Task to carry out – Your task is to filter the entries and copy every line containing the string "IIIF".

(Records excerpted from a collection)

>>>>

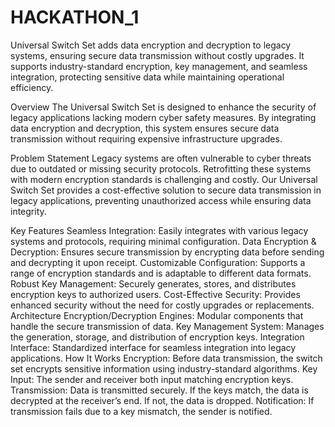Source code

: # HACKATHON_1
Universal Switch Set adds data encryption and decryption to legacy systems, ensuring secure data transmission without costly upgrades. It supports industry-standard encryption, key management, and seamless integration, protecting sensitive data while maintaining operational efficiency.

Overview
The Universal Switch Set is designed to enhance the security of legacy applications lacking modern cyber safety measures. By integrating data encryption and decryption, this system ensures secure data transmission without requiring expensive infrastructure upgrades.

Problem Statement
Legacy systems are often vulnerable to cyber threats due to outdated or missing security protocols. Retrofitting these systems with modern encryption standards is challenging and costly. Our Universal Switch Set provides a cost-effective solution to secure data transmission in legacy applications, preventing unauthorized access while ensuring data integrity.

Key Features
Seamless Integration: Easily integrates with various legacy systems and protocols, requiring minimal configuration.
Data Encryption & Decryption: Ensures secure transmission by encrypting data before sending and decrypting it upon receipt.
Customizable Configuration: Supports a range of encryption standards and is adaptable to different data formats.
Robust Key Management: Securely generates, stores, and distributes encryption keys to authorized users.
Cost-Effective Security: Provides enhanced security without the need for costly upgrades or replacements.
Architecture
Encryption/Decryption Engines: Modular components that handle the secure transmission of data.
Key Management System: Manages the generation, storage, and distribution of encryption keys.
Integration Interface: Standardized interface for seamless integration into legacy applications.
How It Works
Encryption: Before data transmission, the switch set encrypts sensitive information using industry-standard algorithms.
Key Input: The sender and receiver both input matching encryption keys.
Transmission: Data is transmitted securely. If the keys match, the data is decrypted at the receiver’s end. If not, the data is dropped.
Notification: If transmission fails due to a key mismatch, the sender is notified.
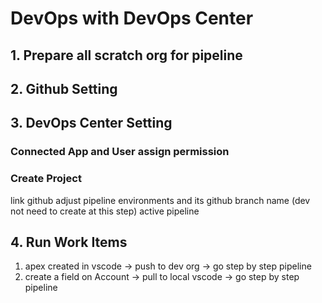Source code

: # DevOps with DevOps Center


## 1. Prepare all scratch org for pipeline 

## 2. Github Setting 

## 3. DevOps Center Setting 

### Connected App and User assign permission

### Create Project 
link github 
adjust pipeline environments and its github branch name (dev not need to create at this step)
active pipeline 

## 4. Run Work Items
1. apex created in vscode -> push to dev org -> go step by step pipeline 
2. create a field on Account -> pull to local vscode -> go step by step pipeline 
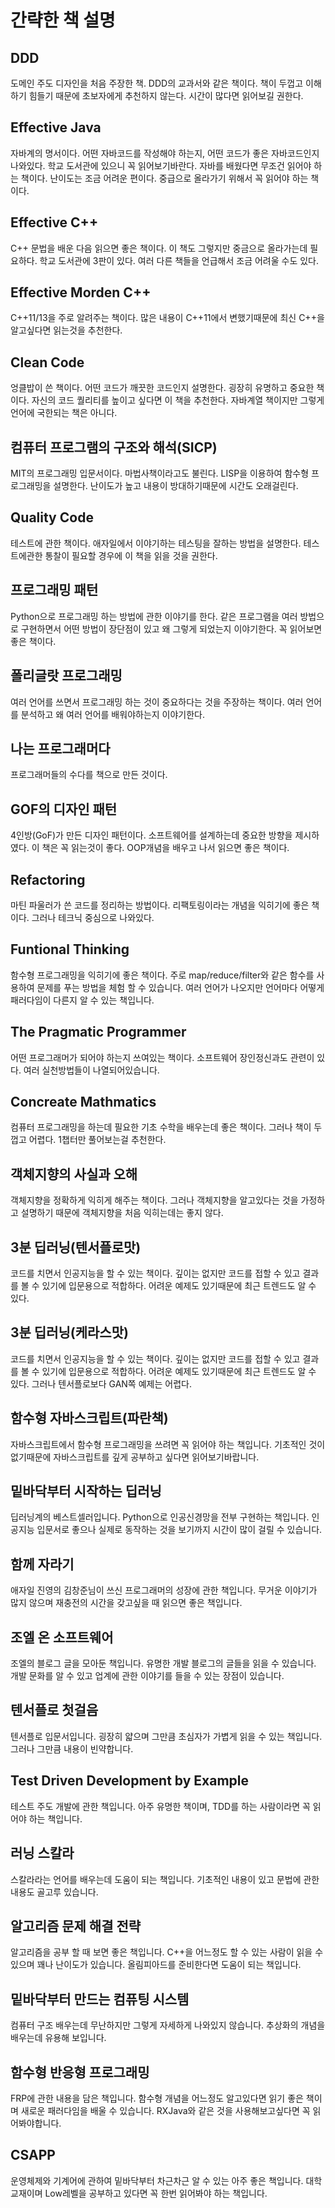 # 간략한 책 설명

## DDD

도메인 주도 디자인을 처음 주장한 책. DDD의 교과서와 같은 책이다. 책이 두껍고 이해하기 힘들기 때문에 초보자에게 추천하지 않는다. 시간이 많다면 읽어보길 권한다.

## Effective Java

자바계의 명서이다. 어떤 자바코드를 작성해야 하는지, 어떤 코드가 좋은 자바코드인지 나와있다. 학교 도서관에 있으니 꼭 읽어보기바란다. 자바를 배웠다면 무조건 읽어야 하는 책이다. 난이도는 조금 어려운 편이다. 중급으로 올라가기 위해서 꼭 읽어야 하는 책이다.

## Effective C++

C++ 문법을 배운 다음 읽으면 좋은 책이다. 이 책도 그렇지만 중금으로 올라가는데 필요하다. 학교 도서관에 3판이 있다. 여러 다른 책들을 언급해서 조금 어려울 수도 있다.

## Effective Morden C++

C++11/13을 주로 알려주는 책이다. 많은 내용이 C++11에서 변했기때문에 최신 C++을 알고싶다면 읽는것을 추천한다.

## Clean Code

엉클밥이 쓴 책이다. 어떤 코드가 깨끗한 코드인지 설명한다. 굉장히 유명하고 중요한 책이다. 자신의 코드 퀄리티를 높이고 싶다면 이 책을 추천한다. 자바계열 책이지만 그렇게 언어에 국한되는 책은 아니다.

## 컴퓨터 프로그램의 구조와 해석(SICP)

MIT의 프로그래밍 입문서이다. 마법사책이라고도 불린다. LISP을 이용하여 함수형 프로그래밍을 설명한다. 난이도가 높고 내용이 방대하기때문에 시간도 오래걸린다.

## Quality Code

테스트에 관한 책이다. 애자일에서 이야기하는 테스팅을 잘하는 방법을 설명한다. 테스트에관한 통찰이 필요할 경우에 이 책을 읽을 것을 권한다.

## 프로그래밍 패턴

Python으로 프로그래밍 하는 방법에 관한 이야기를 한다. 같은 프로그램을 여러 방법으로 구현하면서 어떤 방법이 장단점이 있고 왜 그렇게 되었는지 이야기한다. 꼭 읽어보면 좋은 책이다.

## 폴리글랏 프로그래밍

여러 언어를 쓰면서 프로그래밍 하는 것이 중요하다는 것을 주장하는 책이다. 여러 언어를 분석하고 왜 여러 언어를 배워야하는지 이야기한다.

## 나는 프로그래머다

프로그래머들의 수다를 책으로 만든 것이다.

## GOF의 디자인 패턴

4인방(GoF)가 만든 디자인 패턴이다. 소프트웨어를 설계하는데 중요한 방향을 제시하였다. 이 책은 꼭 읽는것이 좋다. OOP개념을 배우고 나서 읽으면 좋은 책이다.

## Refactoring

마틴 파울러가 쓴 코드를 정리하는 방법이다. 리팩토링이라는 개념을 익히기에 좋은 책이다. 그러나 테크닉 중심으로 나와있다.

## Funtional Thinking

함수형 프로그래밍을 익히기에 좋은 책이다. 주로 map/reduce/filter와 같은 함수를 사용하여 문제를 푸는 방법을 체험 할 수 있습니다. 여러 언어가 나오지만 언어마다 어떻게 패러다임이 다른지 알 수 있는 책입니다.

## The Pragmatic Programmer

어떤 프로그래머가 되어야 하는지 쓰여있는 책이다. 소프트웨어 장인정신과도 관련이 있다. 여러 실천방법들이 나열되어있습니다.

## Concreate Mathmatics

컴퓨터 프로그래밍을 하는데 필요한 기초 수학을 배우는데 좋은 책이다. 그러나 책이 두껍고 어렵다. 1챕터만 풀어보는걸 추천한다.

## 객체지향의 사실과 오해

객체지향을 정확하게 익히게 해주는 책이다. 그러나 객체지향을 알고있다는 것을 가정하고 설명하기 때문에 객체지향을 처음 익히는데는 좋지 않다.

## 3분 딥러닝(텐서플로맛)

코드를 치면서 인공지능을 할 수 있는 책이다. 깊이는 없지만 코드를 접할 수 있고 결과를 볼 수 있기에 입문용으로 적합하다. 어려운 예제도 있기때문에 최근 트렌드도 알 수 있다.

## 3분 딥러닝(케라스맛)

코드를 치면서 인공지능을 할 수 있는 책이다. 깊이는 없지만 코드를 접할 수 있고 결과를 볼 수 있기에 입문용으로 적합하다. 어려운 예제도 있기때문에 최근 트렌드도 알 수 있다. 그러나 텐서플로보다 GAN쪽 예제는 어렵다.

## 함수형 자바스크립트(파란책)

자바스크립트에서 함수형 프로그래밍을 쓰려면 꼭 읽어야 하는 책입니다. 기초적인 것이 없기때문에 자바스크립트를 깊게 공부하고 싶다면 읽어보기바랍니다.

## 밑바닥부터 시작하는 딥러닝

딥러닝계의 베스트셀러입니다. Python으로 인공신경망을 전부 구현하는 책입니다. 인공지능 입문서로 좋으나 실제로 동작하는 것을 보기까지 시간이 많이 걸릴 수 있습니다.

## 함께 자라기

애자일 진영의 김창준님이 쓰신 프로그래머의 성장에 관한 책입니다. 무거운 이야기가 많지 않으며 재충전의 시간을 갖고싶을 때 읽으면 좋은 책입니다.

## 조엘 온 소프트웨어

조엘의 블로그 글을 모아둔 책입니다. 유명한 개발 블로그의 글들을 읽을 수 있습니다. 개발 문화를 알 수 있고 업계에 관한 이야기를 들을 수 있는 장점이 있습니다.

## 텐서플로 첫걸음

텐서플로 입문서입니다. 굉장히 얇으며 그만큼 초심자가 가볍게 읽을 수 있는 책입니다. 그러나 그만큼 내용이 빈약합니다.

## Test Driven Development by Example

테스트 주도 개발에 관한 책입니다. 아주 유명한 책이며, TDD를 하는 사람이라면 꼭 읽어야 하는 책입니다.

## 러닝 스칼라

스칼라라는 언어를 배우는데 도움이 되는 책입니다. 기초적인 내용이 있고 문법에 관한 내용도 골고루 있습니다.

## 알고리즘 문제 해결 전략

알고리즘을 공부 할 때 보면 좋은 책입니다. C++을 어느정도 할 수 있는 사람이 읽을 수 있으며 꽤나 난이도가 있습니다. 올림피아드를 준비한다면 도움이 되는 책입니다.

## 밑바닥부터 만드는 컴퓨팅 시스템

컴퓨터 구조 배우는데 무난하지만 그렇게 자세하게 나와있지 않습니다. 추상화의 개념을 배우는데 유용해 보입니다.

## 함수형 반응형 프로그래밍

FRP에 관한 내용을 담은 책입니다. 함수형 개념을 어느정도 알고있다면 읽기 좋은 책이며 새로운 패러다임을 배울 수 있습니다. RXJava와 같은 것을 사용해보고싶다면 꼭 읽어봐야합니다.

## CSAPP

운영체제와 기계어에 관하여 밑바닥부터 차근차근 알 수 있는 아주 좋은 책입니다. 대학 교재이며 Low레벨을 공부하고 있다면 꼭 한번 읽어봐야 하는 책입니다.
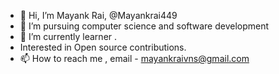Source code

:- 👋 Hi, I’m Mayank Rai, @Mayankrai449
- 👀 I’m pursuing computer science and software development 
- 🌱 I’m currently learner .
- Interested in Open source contributions.
- 📫 How to reach me , email - mayankraivns@gmail.com

<!---
Mayankrai449/Mayankrai449 is a ✨ special ✨ repository because its `README.md` (this file) appears on your GitHub profile.
You can click the Preview link to take a look at your changes.
--->
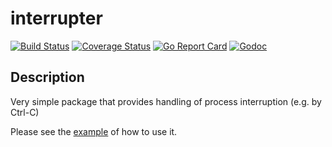 # interrupter

[![Build Status](https://travis-ci.org/the4thamigo-uk/interrupter.svg?branch=master)](https://travis-ci.org/the4thamigo-uk/interrupter?branch=master)
[![Coverage Status](https://coveralls.io/repos/the4thamigo-uk/interrupter/badge.svg?branch=master&service=github)](https://coveralls.io/github/the4thamigo-uk/interrupter?branch=master)
[![Go Report Card](https://goreportcard.com/badge/github.com/the4thamigo-uk/interrupter)](https://goreportcard.com/report/github.com/the4thamigo-uk/interrupter)
[![Godoc](https://godoc.org/github.com/the4thamigo-uk/interrupter?status.svg)](https://godoc.org/github.com/the4thamigo-uk/interrupter)

## Description

Very simple package that provides handling of process interruption (e.g. by Ctrl-C)

Please see the [example](./example) of how to use it.
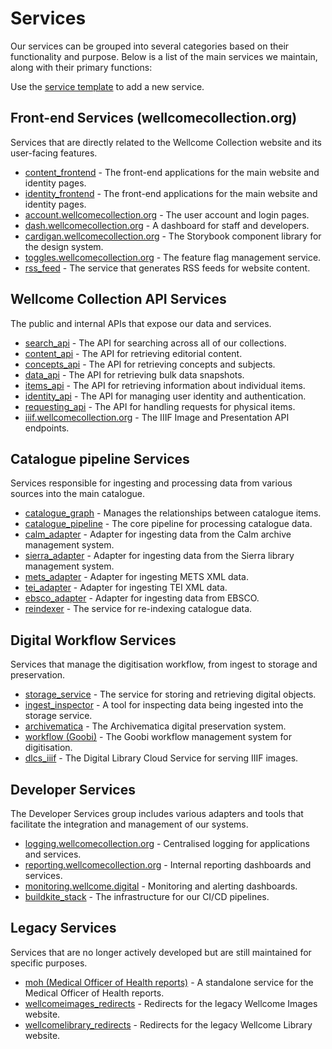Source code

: # Services

Our services can be grouped into several categories based on their functionality and purpose. Below is a list of the main services we maintain, along with their primary functions:

Use the [service template](./template.md) to add a new service.

## Front-end Services (wellcomecollection.org)

Services that are directly related to the Wellcome Collection website and its user-facing features.

- [content_frontend](./frontend/content_frontend.md) - The front-end applications for the main website and identity pages.
- [identity_frontend](./frontend/identity_frontend.md) - The front-end applications for the main website and identity pages.
- [account.wellcomecollection.org](./frontend/account.wellcomecollection.org.md) - The user account and login pages.
- [dash.wellcomecollection.org](./frontend/dash.wellcomecollection.org.md) - A dashboard for staff and developers.
- [cardigan.wellcomecollection.org](./frontend/cardigan.wellcomecollection.org.md) - The Storybook component library for the design system.
- [toggles.wellcomecollection.org](./frontend/toggles.wellcomecollection.org.md) - The feature flag management service.
- [rss_feed](./frontend/rss_feed.md) - The service that generates RSS feeds for website content.

## Wellcome Collection API Services

The public and internal APIs that expose our data and services.

- [search_api](./apis/search_api.md) - The API for searching across all of our collections.
- [content_api](./apis/content_api.md) - The API for retrieving editorial content.
- [concepts_api](./apis/concepts_api.md) - The API for retrieving concepts and subjects.
- [data_api](./apis/data_api.md) - The API for retrieving bulk data snapshots.
- [items_api](./apis/items_api.md) - The API for retrieving information about individual items.
- [identity_api](./apis/identity_api.md) - The API for managing user identity and authentication.
- [requesting_api](./apis/requesting_api.md) - The API for handling requests for physical items.
- [iiif.wellcomecollection.org](./apis/iiif.wellcomecollection.org.md) - The IIIF Image and Presentation API endpoints.

## Catalogue pipeline Services

Services responsible for ingesting and processing data from various sources into the main catalogue.

- [catalogue_graph](./catalogue_pipeline/catalogue_graph.md) - Manages the relationships between catalogue items.
- [catalogue_pipeline](./catalogue_pipeline/catalogue_pipeline.md) - The core pipeline for processing catalogue data.
- [calm_adapter](./catalogue_pipeline/calm_adapter.md) - Adapter for ingesting data from the Calm archive management system.
- [sierra_adapter](./catalogue_pipeline/sierra_adapter.md) - Adapter for ingesting data from the Sierra library management system.
- [mets_adapter](./catalogue_pipeline/mets_adapter.md) - Adapter for ingesting METS XML data.
- [tei_adapter](./catalogue_pipeline/tei_adapter.md) - Adapter for ingesting TEI XML data.
- [ebsco_adapter](./catalogue_pipeline/ebsco_adapter.md) - Adapter for ingesting data from EBSCO.
- [reindexer](./catalogue_pipeline/reindexer.md) - The service for re-indexing catalogue data.

## Digital Workflow Services

Services that manage the digitisation workflow, from ingest to storage and preservation.

- [storage_service](./workflow/storage_service.md) - The service for storing and retrieving digital objects.
- [ingest_inspector](./workflow/ingest_inspector.md) - A tool for inspecting data being ingested into the storage service.
- [archivematica](./workflow/archivematica.md) - The Archivematica digital preservation system.
- [workflow (Goobi)](./workflow/goobi.md) - The Goobi workflow management system for digitisation.
- [dlcs_iiif](./workflow/dlcs_iiif.md) - The Digital Library Cloud Service for serving IIIF images.

## Developer Services

The Developer Services group includes various adapters and tools that facilitate the integration and management of our systems.

- [logging.wellcomecollection.org](./developer/logging.wellcomecollection.org.md) - Centralised logging for applications and services.
- [reporting.wellcomecollection.org](./developer/reporting.wellcomecollection.org.md) - Internal reporting dashboards and services.
- [monitoring.wellcome.digital](./developer/monitoring.wellcome.digital.md) - Monitoring and alerting dashboards.
- [buildkite_stack](./developer/buildkite_stack.md) - The infrastructure for our CI/CD pipelines.


## Legacy Services

Services that are no longer actively developed but are still maintained for specific purposes.

- [moh (Medical Officer of Health reports)](./legacy/moh.md) - A standalone service for the Medical Officer of Health reports.
- [wellcomeimages_redirects](./legacy/wellcomeimages_redirects.md) - Redirects for the legacy Wellcome Images website.
- [wellcomelibrary_redirects](./legacy/wellcomelibrary_redirects.md) - Redirects for the legacy Wellcome Library website.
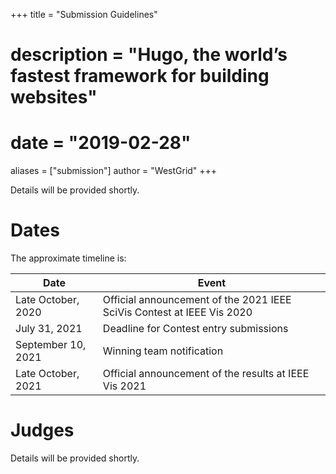 +++
title = "Submission Guidelines"
# description = "Hugo, the world’s fastest framework for building websites"
# date = "2019-02-28"
aliases = ["submission"]
author = "WestGrid"
+++

Details will be provided shortly.

<!-- Your submission should include: -->

<!-- \*\*\* -->

<!-- - A 2-page PDF describing your visualization and analysis techniques. Focus on the techniques you used and results you -->
<!--   obtained. Do not waste space on background information or data descriptions. Please follow the formatting guidelines -->
<!--   for the manuscript. (you can download LaTeX and Word templates from this site). -->
<!-- - Images which explain how your visualizations help answering the questions. The images should be appended to the 2-page -->
<!--   document (thus, your whole PDF document should have more than 2 pages). The PDF document should be no bigger than 50 -->
<!--   MB in size. -->
<!-- - An MPEG, AVI, or Quicktime video (duration at most 10 minutes) showing the system, methods, or processes in -->
<!--   action. This will be most helpful for demonstrating the effectiveness of your approach. -->

<!-- To submit: -->

<!-- \*\*\* -->

<!-- - Visit https://new.precisionconference.com -->
<!-- - Sign in or create an account -->
<!-- - Read and accept the privacy policy and terms and conditions -->
<!-- - Once the account is created, go to the submit tab and choose the following: -->
<!-- - Edit the submission with your data and record the changes -->

<!-- The review process will be single or double blind, we leave it to the discretion of the authors whether they want to -->
<!-- disclose their identity in their submissions. -->

# Dates

<!-- We will be following the process of the last years. There might be slight changes but the plan is this: -->

The approximate timeline is:

| Date | Event |
| -- | -- |
| Late October, 2020 | Official announcement of the 2021 IEEE SciVis Contest at IEEE Vis 2020 |
| July 31, 2021 | Deadline for Contest entry submissions|
| September 10, 2021 | Winning team notification |
| Late October, 2021 | Official announcement of the results at IEEE Vis 2021 |

<!-- - September 21, 2021 - Deadline for pre-recorded video presentations. -->

# Judges

Details will be provided shortly.

<!-- - Alex Razoumov, Visualization Specialist, WestGrid / Compute Canada -->
<!-- - Weiguang, HPC Analyst, SHARCNET / Compute Canada -->
<!-- - Yohai Meiron, HPC Analyst, SciNet / Compute Canada -->
<!-- - Hosein Shahnas, Research Scientist, Earth Sciences, University of Toronto -->
<!-- - how about Marcelo? -->
<!-- - how about Thomas Theußl and Silvio Rizzi, and anyone they could enlist -->






<!-- 2020 panel: -->
<!-- - Thomas Theußl, Visualization Scientist, King Abdullah University of Science and Technology. -->
<!-- - Madhu Srinivasan, Scientist - Visualization and Machine Learning, Hewlett Packard Enterprise. -->
<!-- - Guoning Chen. Associate Professor, University of Houston. -->
<!-- - Ibrahim Hoteit, Associate Professor, King Abdullah University of Science and Technology. -->
<!-- - Shehzad Afzal, Postdoctoral Fellow, King Abdullah University of Science and Technology. -->
<!-- - Aneesh C. Subramanian, Assistant Professor, University of California, San Diego. -->
<!-- - Bruce Cornuelle, Director of the Physical Oceanography Research Division, University of California, San Diego. -->
<!-- - Silvio Rizzi, Visualization and Analysis, Argonne National Laboratory. -->
<!-- - Theresa-Marie Rhyne, editor of the Visualization Viewpoints Department for IEEE Computer Graphics & Applications -->
<!--   Magazine, Associate Editor of IEEE Computing Now. -->

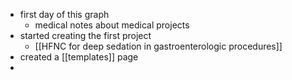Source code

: - first day of this graph
	- medical notes about medical projects
- started creating the first project
	- [[HFNC for deep sedation in gastroenterologic procedures]]
- created a [[templates]] page
-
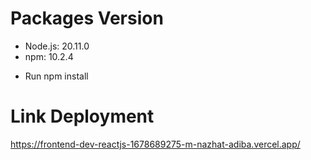 # Packages Version

- Node.js: 20.11.0
- npm: 10.2.4

* Run npm install

# Link Deployment

https://frontend-dev-reactjs-1678689275-m-nazhat-adiba.vercel.app/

<<<<

Answer to this problem –
- [iiif.wellcomecollection.org](./apis/iiif.wellcomecollection.org.md) - The IIIF Image and Presentation API endpoints.
- [dlcs_iiif](./workflow/dlcs_iiif.md) - The Digital Library Cloud Service for serving IIIF images.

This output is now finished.